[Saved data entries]
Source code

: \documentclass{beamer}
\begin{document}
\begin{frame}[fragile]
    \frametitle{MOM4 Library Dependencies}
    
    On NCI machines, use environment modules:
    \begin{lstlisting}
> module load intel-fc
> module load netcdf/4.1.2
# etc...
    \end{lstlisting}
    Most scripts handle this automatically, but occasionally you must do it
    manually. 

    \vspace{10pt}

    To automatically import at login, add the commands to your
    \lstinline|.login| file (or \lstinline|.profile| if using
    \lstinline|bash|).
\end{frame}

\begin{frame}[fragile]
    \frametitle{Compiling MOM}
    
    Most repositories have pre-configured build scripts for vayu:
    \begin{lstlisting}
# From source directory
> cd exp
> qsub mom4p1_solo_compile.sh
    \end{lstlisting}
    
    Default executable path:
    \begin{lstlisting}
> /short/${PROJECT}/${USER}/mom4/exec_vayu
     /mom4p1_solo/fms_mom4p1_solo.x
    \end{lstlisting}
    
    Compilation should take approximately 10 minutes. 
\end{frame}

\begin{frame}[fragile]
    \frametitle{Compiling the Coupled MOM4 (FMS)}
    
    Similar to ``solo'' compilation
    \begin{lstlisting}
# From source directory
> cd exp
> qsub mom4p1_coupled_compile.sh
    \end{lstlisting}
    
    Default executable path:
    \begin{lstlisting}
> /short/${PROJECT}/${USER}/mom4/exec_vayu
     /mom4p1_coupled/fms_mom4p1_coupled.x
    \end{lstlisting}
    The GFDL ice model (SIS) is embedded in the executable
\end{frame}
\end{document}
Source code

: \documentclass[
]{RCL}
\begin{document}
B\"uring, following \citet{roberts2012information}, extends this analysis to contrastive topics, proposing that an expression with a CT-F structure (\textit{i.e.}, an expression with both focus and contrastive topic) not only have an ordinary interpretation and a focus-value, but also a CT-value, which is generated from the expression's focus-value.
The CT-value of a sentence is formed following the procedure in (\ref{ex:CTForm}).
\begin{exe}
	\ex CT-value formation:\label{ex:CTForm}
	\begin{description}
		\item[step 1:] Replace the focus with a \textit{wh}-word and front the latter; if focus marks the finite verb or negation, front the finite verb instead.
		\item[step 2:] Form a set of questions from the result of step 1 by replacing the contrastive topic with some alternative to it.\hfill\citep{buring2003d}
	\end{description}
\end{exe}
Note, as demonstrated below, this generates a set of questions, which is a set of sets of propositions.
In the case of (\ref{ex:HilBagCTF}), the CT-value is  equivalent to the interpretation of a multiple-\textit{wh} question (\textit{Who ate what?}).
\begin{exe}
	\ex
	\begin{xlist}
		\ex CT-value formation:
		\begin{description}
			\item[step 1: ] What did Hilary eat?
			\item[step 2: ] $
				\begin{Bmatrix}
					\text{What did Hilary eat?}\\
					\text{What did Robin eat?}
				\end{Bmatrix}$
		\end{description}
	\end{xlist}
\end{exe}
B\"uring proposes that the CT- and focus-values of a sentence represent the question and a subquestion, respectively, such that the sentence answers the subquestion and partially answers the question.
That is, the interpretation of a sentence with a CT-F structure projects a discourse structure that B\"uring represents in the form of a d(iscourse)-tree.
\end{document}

> [EXERCISE]: Without omitting anything, output the data verbatim.

> [ANSWER TO THE EXERCISE]:
Source code

: \documentclass{beamer}
\begin{document}
\begin{frame}[fragile]
    \frametitle{MOM4 Library Dependencies}
    
    On NCI machines, use environment modules:
    \begin{lstlisting}
> module load intel-fc
> module load netcdf/4.1.2
# etc...
    \end{lstlisting}
    Most scripts handle this automatically, but occasionally you must do it
    manually. 

    \vspace{10pt}

    To automatically import at login, add the commands to your
    \lstinline|.login| file (or \lstinline|.profile| if using
    \lstinline|bash|).
\end{frame}

\begin{frame}[fragile]
    \frametitle{Compiling MOM}
    
    Most repositories have pre-configured build scripts for vayu:
    \begin{lstlisting}
# From source directory
> cd exp
> qsub mom4p1_solo_compile.sh
    \end{lstlisting}
    
    Default executable path:
    \begin{lstlisting}
> /short/${PROJECT}/${USER}/mom4/exec_vayu
     /mom4p1_solo/fms_mom4p1_solo.x
    \end{lstlisting}
    
    Compilation should take approximately 10 minutes. 
\end{frame}

\begin{frame}[fragile]
    \frametitle{Compiling the Coupled MOM4 (FMS)}
    
    Similar to ``solo'' compilation
    \begin{lstlisting}
# From source directory
> cd exp
> qsub mom4p1_coupled_compile.sh
    \end{lstlisting}
    
    Default executable path:
    \begin{lstlisting}
> /short/${PROJECT}/${USER}/mom4/exec_vayu
     /mom4p1_coupled/fms_mom4p1_coupled.x
    \end{lstlisting}
    The GFDL ice model (SIS) is embedded in the executable
\end{frame}
\end{document}
Source code

: \documentclass[
]{RCL}
\begin{document}
B\"uring, following \citet{roberts2012information}, extends this analysis to contrastive topics, proposing that an expression with a CT-F structure (\textit{i.e.}, an expression with both focus and contrastive topic) not only have an ordinary interpretation and a focus-value, but also a CT-value, which is generated from the expression's focus-value.
The CT-value of a sentence is formed following the procedure in (\ref{ex:CTForm}).
\begin{exe}
	\ex CT-value formation:\label{ex:CTForm}
	\begin{description}
		\item[step 1:] Replace the focus with a \textit{wh}-word and front the latter; if focus marks the finite verb or negation, front the finite verb instead.
		\item[step 2:] Form a set of questions from the result of step 1 by replacing the contrastive topic with some alternative to it.\hfill\citep{buring2003d}
	\end{description}
\end{exe}
Note, as demonstrated below, this generates a set of questions, which is a set of sets of propositions.
In the case of (\ref{ex:HilBagCTF}), the CT-value is  equivalent to the interpretation of a multiple-\textit{wh} question (\textit{Who ate what?}).
\begin{exe}
	\ex
	\begin{xlist}
		\ex CT-value formation:
		\begin{description}
			\item[step 1: ] What did Hilary eat?
			\item[step 2: ] $
				\begin{Bmatrix}
					\text{What did Hilary eat?}\\
					\text{What did Robin eat?}
				\end{Bmatrix}$
		\end{description}
	\end{xlist}
\end{exe}
B\"uring proposes that the CT- and focus-values of a sentence represent the question and a subquestion, respectively, such that the sentence answers the subquestion and partially answers the question.
That is, the interpretation of a sentence with a CT-F structure projects a discourse structure that B\"uring represents in the form of a d(iscourse)-tree.
\end{document}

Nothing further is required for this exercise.